> _Task description_: Restate each entry below word for word, without skipping any.

> _Stored data_:
---------------

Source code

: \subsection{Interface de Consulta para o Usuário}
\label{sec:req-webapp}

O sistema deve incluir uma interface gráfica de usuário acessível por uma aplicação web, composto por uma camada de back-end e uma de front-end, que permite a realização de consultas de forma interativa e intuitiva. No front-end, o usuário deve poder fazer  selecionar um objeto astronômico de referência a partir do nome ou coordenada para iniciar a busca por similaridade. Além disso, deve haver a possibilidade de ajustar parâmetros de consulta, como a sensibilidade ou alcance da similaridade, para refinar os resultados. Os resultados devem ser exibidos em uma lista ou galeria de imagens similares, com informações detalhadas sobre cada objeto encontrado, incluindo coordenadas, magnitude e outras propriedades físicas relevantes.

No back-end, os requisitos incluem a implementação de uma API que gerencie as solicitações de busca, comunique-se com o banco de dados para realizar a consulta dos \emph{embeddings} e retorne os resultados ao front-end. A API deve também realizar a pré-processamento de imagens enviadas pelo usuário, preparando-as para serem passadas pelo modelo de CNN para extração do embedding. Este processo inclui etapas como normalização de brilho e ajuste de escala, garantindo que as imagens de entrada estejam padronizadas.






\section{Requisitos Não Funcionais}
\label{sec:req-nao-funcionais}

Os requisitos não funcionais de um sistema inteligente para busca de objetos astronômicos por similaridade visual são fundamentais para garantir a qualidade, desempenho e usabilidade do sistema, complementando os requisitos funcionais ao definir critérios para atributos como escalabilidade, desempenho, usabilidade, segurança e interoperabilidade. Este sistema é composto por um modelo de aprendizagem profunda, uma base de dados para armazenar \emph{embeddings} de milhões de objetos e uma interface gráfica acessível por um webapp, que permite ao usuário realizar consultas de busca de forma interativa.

---------------

> _Exercise result_:
Source code

: \subsection{Interface de Consulta para o Usuário}
\label{sec:req-webapp}

O sistema deve incluir uma interface gráfica de usuário acessível por uma aplicação web, composto por uma camada de back-end e uma de front-end, que permite a realização de consultas de forma interativa e intuitiva. No front-end, o usuário deve poder fazer  selecionar um objeto astronômico de referência a partir do nome ou coordenada para iniciar a busca por similaridade. Além disso, deve haver a possibilidade de ajustar parâmetros de consulta, como a sensibilidade ou alcance da similaridade, para refinar os resultados. Os resultados devem ser exibidos em uma lista ou galeria de imagens similares, com informações detalhadas sobre cada objeto encontrado, incluindo coordenadas, magnitude e outras propriedades físicas relevantes.

No back-end, os requisitos incluem a implementação de uma API que gerencie as solicitações de busca, comunique-se com o banco de dados para realizar a consulta dos \emph{embeddings} e retorne os resultados ao front-end. A API deve também realizar a pré-processamento de imagens enviadas pelo usuário, preparando-as para serem passadas pelo modelo de CNN para extração do embedding. Este processo inclui etapas como normalização de brilho e ajuste de escala, garantindo que as imagens de entrada estejam padronizadas.






\section{Requisitos Não Funcionais}
\label{sec:req-nao-funcionais}

Os requisitos não funcionais de um sistema inteligente para busca de objetos astronômicos por similaridade visual são fundamentais para garantir a qualidade, desempenho e usabilidade do sistema, complementando os requisitos funcionais ao definir critérios para atributos como escalabilidade, desempenho, usabilidade, segurança e interoperabilidade. Este sistema é composto por um modelo de aprendizagem profunda, uma base de dados para armazenar \emph{embeddings} de milhões de objetos e uma interface gráfica acessível por um webapp, que permite ao usuário realizar consultas de busca de forma interativa.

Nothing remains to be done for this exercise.